[Stored data entries]
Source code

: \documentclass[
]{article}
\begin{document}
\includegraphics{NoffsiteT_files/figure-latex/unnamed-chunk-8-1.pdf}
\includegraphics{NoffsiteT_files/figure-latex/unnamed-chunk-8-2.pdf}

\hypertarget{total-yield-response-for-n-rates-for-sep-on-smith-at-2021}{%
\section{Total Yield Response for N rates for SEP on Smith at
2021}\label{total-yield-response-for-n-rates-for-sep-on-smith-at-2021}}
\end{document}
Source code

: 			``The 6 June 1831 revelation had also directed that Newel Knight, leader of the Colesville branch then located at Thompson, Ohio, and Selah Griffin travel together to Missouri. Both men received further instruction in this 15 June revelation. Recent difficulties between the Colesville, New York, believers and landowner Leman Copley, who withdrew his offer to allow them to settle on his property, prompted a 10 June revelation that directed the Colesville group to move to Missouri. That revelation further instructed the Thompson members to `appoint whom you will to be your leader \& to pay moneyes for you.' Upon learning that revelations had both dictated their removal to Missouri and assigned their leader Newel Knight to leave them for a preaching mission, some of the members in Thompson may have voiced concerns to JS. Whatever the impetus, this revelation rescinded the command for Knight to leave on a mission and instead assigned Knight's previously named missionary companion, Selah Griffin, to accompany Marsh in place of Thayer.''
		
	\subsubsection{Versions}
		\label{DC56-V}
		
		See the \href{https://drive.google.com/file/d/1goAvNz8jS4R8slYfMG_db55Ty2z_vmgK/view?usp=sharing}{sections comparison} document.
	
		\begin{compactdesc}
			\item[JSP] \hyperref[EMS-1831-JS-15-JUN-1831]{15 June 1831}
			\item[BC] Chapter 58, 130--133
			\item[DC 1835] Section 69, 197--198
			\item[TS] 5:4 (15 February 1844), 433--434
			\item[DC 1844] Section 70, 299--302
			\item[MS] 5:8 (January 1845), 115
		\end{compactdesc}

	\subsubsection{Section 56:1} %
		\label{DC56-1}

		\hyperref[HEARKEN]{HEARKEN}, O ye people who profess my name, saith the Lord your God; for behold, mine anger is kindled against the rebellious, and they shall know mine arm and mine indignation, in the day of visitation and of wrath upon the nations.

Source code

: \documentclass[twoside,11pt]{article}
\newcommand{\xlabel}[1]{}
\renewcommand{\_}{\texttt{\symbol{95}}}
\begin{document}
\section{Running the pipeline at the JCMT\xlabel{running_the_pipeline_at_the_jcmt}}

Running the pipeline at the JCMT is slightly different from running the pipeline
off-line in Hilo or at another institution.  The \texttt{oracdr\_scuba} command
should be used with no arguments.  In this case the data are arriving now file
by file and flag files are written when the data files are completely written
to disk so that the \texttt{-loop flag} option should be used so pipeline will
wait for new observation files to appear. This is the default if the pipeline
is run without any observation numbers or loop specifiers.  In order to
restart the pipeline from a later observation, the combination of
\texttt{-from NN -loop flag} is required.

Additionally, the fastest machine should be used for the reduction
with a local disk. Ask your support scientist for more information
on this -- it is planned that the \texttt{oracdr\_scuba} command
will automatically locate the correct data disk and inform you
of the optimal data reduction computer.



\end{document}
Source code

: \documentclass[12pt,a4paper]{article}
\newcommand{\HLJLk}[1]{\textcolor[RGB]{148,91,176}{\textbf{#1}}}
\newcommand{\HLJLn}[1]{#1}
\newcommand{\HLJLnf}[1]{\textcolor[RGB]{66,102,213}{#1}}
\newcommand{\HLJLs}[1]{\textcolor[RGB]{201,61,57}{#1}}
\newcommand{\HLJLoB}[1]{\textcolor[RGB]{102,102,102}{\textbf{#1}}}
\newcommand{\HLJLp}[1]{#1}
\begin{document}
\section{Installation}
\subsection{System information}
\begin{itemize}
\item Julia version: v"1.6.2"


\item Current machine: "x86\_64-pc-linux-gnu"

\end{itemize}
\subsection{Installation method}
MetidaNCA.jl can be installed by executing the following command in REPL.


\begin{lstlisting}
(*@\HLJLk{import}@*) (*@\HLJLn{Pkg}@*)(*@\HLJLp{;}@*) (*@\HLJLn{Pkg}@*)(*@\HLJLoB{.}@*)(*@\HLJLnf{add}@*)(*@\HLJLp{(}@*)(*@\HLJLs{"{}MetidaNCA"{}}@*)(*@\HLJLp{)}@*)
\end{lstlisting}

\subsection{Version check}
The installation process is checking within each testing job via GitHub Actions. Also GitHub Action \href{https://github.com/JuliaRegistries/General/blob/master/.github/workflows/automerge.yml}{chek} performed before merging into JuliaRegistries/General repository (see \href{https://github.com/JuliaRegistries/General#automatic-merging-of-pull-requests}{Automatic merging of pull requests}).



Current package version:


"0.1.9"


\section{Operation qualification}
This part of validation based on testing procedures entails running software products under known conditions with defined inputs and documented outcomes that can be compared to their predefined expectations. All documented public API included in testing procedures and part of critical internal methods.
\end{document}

...

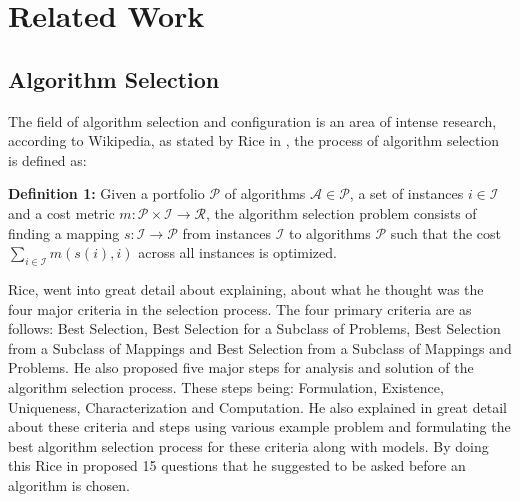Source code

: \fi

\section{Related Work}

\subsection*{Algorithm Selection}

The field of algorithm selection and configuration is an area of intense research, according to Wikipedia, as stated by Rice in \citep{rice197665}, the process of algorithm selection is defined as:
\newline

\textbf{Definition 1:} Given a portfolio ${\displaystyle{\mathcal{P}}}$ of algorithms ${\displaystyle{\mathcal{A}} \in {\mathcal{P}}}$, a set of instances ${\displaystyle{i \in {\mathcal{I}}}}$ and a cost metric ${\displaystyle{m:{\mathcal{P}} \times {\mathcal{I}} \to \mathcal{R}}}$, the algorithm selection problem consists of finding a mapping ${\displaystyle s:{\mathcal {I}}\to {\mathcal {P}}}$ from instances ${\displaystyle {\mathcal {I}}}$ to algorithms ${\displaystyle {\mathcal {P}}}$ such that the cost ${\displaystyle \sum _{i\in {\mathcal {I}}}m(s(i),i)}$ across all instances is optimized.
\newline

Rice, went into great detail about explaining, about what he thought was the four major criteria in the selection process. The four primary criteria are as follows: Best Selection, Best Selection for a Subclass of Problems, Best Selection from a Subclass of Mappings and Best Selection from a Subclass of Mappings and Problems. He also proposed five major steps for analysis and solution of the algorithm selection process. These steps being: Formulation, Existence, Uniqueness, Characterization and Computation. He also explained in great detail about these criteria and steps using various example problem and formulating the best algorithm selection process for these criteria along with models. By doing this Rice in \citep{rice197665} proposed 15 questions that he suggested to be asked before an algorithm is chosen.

# Your instructions
Scan the records above for the string "figure", then report every line that contains it.

# Solution
\includegraphics{NoffsiteT_files/figure-latex/unnamed-chunk-8-1.pdf}
\includegraphics{NoffsiteT_files/figure-latex/unnamed-chunk-8-2.pdf}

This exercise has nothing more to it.